THE LIBRARIAN OF CONGRESS

LIBRARY OF CONGRESS

Washington, D. C., December 5, 1910

SIR: I have the honor to submit herewith my report as Librarian of Congress for the year ending June 30, 1910. The report of the Superintendent of the Library Building and Grounds (and Disbursing Officer) follows, beginning at page 77.

SERVICE

Within the fiscal year treated by this report the only change that has occurred in a position of importance was the assignment of Mr. Charles Martel to the supervision of the Periodical Room, in place of Mr. C. B. Guittard, resigned (May 1, 1910), and the advance of Mr. Clarence W. Perley to the title of Chief Classifier. The duties of the Periodical Division will not, however, prevent Mr. Martel from continuing the general supervision of the classification.

Since the close of the fiscal year, however, a change has occurred of very great moment, in the resignation from our service of Mr. J. C. M. Hanson, who leaves us to become Associate Director of the Library of the University of Chicago. Mr. Hanson was placed in charge of our Catalogue Division when the collections were moved from the Capitol. They then comprised over 800,000 volumes of printed matter, as well as the manuscripts, maps, music, and prints, the care of which fell upon other divisions. Of the printed 608110-10- 2

books there was not merely no catalogue by subject, but none by author that could be made fully available to the public or continued in its existing form, since the one that existed was in script, on cards varying from the present standard size. There was no shelf list; and the only classification of the books upon the shelves was the "Baconian," adopted early in the nineteenth century, which provided for but 44 main groups (chapters).

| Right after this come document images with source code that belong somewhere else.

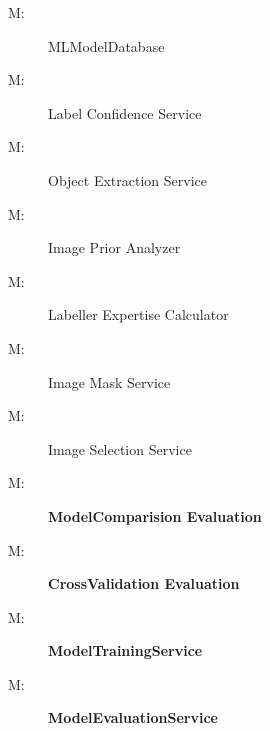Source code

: \documentclass[12pt, titlepage]{article}
\newcounter{mnum}
\newcommand{\mthemnum}{M\themnum}
\begin{document}
\begin{description}
  \item [ \mthemnum \label{mlmodeldatabase}:]
    MLModelDatabase
\item [ \mthemnum \label{Label Confidence Service}:]Label Confidence Service
\item [ \mthemnum \label{Object Extraction Service}:]Object Extraction Service
\item [ \mthemnum \label{Image Prior Analyzer}:]Image Prior Analyzer
\item [ \mthemnum \label{Labeller Expertise Calculator}:]Labeller Expertise Calculator
\item [ \mthemnum \label{Image Mask Service}:]Image Mask Service
\item [ \mthemnum \label{Image Selection Service}:]Image Selection Service
  \item [ \mthemnum \label{modelcomparison}:]
    \textbf{ModelComparision Evaluation}

  \item [ \mthemnum \label{crossvalidation}:]
    \textbf{CrossValidation Evaluation}

  \item [ \mthemnum \label{modeltrainingservice}:]
    \textbf{ModelTrainingService}

  \item [ \mthemnum \label{modelevaluationservice}:]
    \textbf{ModelEvaluationService}

\end{description}


  
\end{document}
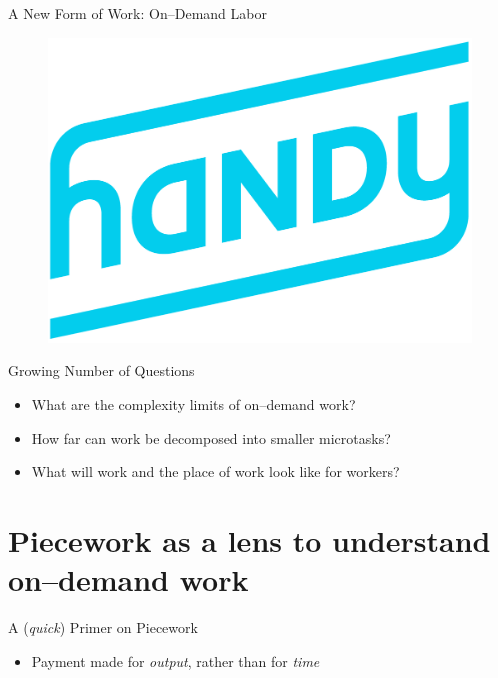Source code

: \documentclass{beamer}
\begin{document}
\begin{frame}{A New Form of Work: On--Demand Labor}
\begin{itemize}[<+- | alert@+>]
\begin{figure}
    \includegraphics[scale=0.15]{figures/handy.png}
    \end{figure}
  \end{itemize}
\end{frame}


\begin{frame}{Growing Number of Questions}
\begin{itemize}[<+- | alert@+>]
  \item What are the complexity limits of on--demand work?
  \item How far can work be decomposed into smaller microtasks?
  \item What will work and the place of work look like for workers?
\end{itemize}


\end{frame}


\section{Piecework as a lens to understand on--demand work}


\begin{frame}{A (\textit{quick}) Primer on Piecework}
  \begin{itemize}[<+- | alert@+>]
    \item Payment made for \textit{output}, rather than for \textit{time}
  \end{itemize}
\end{frame}
\end{document}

It was the task of Mr. Hanson's Division to determine the principle, method, and form of a new comprehensive catalogue, author and subject, to construct this, and apply it to the existing collection and incoming accessions; to determine, construct, and similarly apply a new, elastic, modern system of classification with all the records incidental thereto; and, at the outset, to handle in addition all the business of ordering, receiving, and accessioning the incoming material. For this he had a force of but a dozen persons. Later the order work was set apart and the classification consigned to the charge of a special group under a "chief classifier." The general administrative responsibility for this as for the catalogue remained, however, still with Mr. Hanson, and it was upon him that fell the duty not merely of determining and directing the work, but of developing and organizing the staff to handle it, from a Division of a dozen persons to one of over ninety.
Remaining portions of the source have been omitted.